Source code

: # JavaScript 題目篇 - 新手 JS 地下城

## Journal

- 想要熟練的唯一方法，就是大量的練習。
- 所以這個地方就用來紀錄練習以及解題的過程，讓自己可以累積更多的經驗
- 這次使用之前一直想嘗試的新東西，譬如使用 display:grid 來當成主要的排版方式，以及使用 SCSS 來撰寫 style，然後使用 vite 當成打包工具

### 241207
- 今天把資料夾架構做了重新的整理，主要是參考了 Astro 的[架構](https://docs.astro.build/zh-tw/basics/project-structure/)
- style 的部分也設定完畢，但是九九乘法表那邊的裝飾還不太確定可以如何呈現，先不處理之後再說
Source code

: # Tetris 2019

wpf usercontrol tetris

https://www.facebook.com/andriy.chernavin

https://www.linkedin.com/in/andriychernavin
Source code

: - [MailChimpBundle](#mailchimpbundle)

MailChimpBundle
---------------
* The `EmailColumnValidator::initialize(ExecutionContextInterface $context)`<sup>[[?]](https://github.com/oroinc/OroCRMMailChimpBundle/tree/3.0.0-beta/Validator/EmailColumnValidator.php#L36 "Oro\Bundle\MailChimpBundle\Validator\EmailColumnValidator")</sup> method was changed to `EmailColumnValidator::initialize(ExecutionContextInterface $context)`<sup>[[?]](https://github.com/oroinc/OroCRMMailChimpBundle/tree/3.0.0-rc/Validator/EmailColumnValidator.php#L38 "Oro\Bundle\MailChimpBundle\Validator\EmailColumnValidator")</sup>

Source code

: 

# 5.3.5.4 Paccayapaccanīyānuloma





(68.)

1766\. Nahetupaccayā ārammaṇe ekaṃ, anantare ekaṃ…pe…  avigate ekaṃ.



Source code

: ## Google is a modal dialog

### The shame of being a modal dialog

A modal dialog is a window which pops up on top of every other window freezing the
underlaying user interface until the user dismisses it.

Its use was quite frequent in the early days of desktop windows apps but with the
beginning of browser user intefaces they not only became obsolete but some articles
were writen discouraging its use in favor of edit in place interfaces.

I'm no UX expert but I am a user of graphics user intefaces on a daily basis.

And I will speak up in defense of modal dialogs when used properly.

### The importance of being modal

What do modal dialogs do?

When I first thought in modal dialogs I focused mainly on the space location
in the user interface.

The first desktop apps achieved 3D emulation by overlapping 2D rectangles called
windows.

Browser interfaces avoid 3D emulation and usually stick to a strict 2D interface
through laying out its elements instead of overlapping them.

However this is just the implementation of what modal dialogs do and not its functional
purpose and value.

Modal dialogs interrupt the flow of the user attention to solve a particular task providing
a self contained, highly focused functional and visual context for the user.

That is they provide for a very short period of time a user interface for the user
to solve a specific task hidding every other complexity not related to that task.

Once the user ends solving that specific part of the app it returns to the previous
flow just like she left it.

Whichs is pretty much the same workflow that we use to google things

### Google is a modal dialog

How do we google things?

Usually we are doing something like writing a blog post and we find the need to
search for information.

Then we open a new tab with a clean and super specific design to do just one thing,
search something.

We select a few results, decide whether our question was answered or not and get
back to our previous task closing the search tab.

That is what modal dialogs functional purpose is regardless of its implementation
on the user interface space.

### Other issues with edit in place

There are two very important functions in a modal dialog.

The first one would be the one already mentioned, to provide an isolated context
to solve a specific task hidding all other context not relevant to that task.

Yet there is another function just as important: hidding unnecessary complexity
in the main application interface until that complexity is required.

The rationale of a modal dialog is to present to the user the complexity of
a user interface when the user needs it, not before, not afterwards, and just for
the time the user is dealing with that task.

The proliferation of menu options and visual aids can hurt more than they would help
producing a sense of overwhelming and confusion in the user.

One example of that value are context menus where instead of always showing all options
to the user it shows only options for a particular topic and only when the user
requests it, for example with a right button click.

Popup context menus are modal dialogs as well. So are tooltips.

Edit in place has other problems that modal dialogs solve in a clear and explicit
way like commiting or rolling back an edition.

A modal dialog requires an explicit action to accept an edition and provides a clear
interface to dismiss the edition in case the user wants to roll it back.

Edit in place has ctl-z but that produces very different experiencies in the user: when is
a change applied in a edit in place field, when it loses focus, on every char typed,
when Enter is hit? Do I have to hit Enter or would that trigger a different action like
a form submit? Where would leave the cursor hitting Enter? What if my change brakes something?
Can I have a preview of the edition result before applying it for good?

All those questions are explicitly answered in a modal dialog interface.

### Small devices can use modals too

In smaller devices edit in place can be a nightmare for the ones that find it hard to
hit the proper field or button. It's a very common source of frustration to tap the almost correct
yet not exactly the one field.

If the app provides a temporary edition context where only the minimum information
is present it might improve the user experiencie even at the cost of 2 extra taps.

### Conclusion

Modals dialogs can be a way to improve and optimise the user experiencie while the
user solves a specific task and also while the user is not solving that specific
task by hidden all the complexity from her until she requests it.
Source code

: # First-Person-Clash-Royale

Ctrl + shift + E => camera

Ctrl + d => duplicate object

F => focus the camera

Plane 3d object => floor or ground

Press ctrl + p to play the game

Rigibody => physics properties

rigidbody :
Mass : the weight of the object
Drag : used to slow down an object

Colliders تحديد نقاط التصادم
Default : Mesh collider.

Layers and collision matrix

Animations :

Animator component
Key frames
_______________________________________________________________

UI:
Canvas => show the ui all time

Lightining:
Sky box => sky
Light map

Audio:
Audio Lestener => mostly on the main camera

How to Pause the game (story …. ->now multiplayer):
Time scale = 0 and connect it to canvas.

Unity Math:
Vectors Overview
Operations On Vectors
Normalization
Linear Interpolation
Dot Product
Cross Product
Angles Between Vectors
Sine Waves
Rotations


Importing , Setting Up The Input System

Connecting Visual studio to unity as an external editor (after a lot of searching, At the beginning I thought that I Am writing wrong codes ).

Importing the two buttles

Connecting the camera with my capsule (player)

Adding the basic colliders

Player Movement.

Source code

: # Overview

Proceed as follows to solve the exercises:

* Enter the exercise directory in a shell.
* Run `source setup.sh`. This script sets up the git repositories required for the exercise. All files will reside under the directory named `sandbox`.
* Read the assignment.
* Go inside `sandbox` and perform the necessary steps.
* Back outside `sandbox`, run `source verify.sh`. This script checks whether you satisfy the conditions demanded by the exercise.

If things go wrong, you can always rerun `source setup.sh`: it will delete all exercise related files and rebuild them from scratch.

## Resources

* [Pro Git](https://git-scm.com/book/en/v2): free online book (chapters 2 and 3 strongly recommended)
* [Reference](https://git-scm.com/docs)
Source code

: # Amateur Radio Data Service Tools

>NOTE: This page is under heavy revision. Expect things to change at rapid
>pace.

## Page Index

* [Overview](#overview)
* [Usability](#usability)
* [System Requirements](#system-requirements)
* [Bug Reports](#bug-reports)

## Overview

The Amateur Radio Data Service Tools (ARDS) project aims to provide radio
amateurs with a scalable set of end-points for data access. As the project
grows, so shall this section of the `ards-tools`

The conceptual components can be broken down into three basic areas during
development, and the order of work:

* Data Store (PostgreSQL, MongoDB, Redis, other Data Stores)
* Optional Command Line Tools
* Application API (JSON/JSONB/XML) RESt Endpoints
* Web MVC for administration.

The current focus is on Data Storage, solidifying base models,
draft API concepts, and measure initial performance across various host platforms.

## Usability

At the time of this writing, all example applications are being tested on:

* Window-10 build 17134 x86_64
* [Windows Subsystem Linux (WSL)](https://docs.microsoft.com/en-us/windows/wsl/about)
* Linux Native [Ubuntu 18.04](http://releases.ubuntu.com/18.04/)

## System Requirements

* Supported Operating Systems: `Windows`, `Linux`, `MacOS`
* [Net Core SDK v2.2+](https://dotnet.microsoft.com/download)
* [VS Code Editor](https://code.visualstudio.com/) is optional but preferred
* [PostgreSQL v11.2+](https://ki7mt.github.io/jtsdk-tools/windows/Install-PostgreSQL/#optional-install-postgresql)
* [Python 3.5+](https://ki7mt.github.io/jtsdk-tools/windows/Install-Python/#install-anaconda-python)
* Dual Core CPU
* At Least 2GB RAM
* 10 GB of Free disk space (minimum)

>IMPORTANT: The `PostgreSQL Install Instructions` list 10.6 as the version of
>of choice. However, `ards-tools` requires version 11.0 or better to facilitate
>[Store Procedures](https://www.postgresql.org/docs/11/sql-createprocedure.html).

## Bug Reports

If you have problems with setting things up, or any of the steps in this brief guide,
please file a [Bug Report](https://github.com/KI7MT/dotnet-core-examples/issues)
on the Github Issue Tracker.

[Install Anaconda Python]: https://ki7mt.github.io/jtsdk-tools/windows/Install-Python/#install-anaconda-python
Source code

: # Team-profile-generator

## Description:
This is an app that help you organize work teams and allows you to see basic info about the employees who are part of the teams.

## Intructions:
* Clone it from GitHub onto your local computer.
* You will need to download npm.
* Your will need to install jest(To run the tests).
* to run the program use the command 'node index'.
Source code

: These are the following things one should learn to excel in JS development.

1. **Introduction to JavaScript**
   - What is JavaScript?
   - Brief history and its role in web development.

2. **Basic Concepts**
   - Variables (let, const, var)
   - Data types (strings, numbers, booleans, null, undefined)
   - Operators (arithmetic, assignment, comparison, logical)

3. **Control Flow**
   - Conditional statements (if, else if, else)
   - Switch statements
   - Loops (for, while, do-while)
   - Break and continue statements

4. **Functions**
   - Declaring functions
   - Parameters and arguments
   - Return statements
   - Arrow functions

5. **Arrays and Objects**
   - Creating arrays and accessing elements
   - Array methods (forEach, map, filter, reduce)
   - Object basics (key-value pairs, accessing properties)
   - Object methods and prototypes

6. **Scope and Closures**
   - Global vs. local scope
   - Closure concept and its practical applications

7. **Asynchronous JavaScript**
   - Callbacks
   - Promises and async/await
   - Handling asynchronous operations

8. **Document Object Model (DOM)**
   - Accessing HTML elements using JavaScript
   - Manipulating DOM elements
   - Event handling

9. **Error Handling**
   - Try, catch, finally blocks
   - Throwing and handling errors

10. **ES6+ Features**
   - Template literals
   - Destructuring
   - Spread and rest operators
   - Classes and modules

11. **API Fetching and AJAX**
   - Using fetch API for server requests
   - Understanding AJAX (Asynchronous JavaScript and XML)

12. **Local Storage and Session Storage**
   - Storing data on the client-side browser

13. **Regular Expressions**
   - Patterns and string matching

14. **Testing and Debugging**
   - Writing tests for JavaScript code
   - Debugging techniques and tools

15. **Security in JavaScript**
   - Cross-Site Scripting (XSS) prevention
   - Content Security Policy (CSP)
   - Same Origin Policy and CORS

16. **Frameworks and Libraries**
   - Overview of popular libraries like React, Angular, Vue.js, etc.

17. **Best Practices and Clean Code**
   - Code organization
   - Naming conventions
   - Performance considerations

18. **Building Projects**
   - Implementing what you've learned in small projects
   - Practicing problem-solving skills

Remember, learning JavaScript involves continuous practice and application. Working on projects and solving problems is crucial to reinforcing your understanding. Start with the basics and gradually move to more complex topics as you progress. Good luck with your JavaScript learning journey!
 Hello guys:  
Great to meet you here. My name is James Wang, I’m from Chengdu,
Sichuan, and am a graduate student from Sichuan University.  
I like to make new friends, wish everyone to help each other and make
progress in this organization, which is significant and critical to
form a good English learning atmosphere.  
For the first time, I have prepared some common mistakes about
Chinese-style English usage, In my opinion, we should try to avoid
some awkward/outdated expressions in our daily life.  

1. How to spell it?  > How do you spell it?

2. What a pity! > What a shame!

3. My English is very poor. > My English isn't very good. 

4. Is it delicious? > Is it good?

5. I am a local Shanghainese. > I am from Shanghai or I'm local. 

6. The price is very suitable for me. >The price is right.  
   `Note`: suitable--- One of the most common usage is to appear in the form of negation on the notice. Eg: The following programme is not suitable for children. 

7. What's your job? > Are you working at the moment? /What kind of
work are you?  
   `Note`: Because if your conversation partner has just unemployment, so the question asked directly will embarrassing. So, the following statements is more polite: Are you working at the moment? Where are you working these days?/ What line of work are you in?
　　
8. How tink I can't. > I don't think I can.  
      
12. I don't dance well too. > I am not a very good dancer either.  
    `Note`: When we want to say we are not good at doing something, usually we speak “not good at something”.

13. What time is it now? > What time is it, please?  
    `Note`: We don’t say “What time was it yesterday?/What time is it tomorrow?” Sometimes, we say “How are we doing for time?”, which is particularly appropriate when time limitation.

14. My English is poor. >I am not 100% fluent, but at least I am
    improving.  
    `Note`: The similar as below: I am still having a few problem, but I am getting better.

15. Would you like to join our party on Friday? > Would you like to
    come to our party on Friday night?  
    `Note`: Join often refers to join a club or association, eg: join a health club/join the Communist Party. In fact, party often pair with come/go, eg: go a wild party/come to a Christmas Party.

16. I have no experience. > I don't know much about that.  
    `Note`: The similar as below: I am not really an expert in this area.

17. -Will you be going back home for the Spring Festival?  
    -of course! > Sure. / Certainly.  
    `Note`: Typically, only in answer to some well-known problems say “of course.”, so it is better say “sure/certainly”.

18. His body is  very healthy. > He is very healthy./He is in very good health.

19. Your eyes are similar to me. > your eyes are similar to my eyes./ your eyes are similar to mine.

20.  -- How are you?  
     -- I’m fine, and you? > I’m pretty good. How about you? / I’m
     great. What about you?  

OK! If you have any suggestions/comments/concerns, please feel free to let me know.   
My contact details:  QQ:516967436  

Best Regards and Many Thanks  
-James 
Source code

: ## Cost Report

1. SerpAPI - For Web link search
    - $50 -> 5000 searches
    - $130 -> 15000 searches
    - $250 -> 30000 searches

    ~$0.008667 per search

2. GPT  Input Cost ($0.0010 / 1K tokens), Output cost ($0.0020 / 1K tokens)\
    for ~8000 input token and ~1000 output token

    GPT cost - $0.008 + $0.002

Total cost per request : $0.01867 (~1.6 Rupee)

# Task item:
When the word "different" appears in a line of the data, that line is counted; report the number only.

# Task result:
2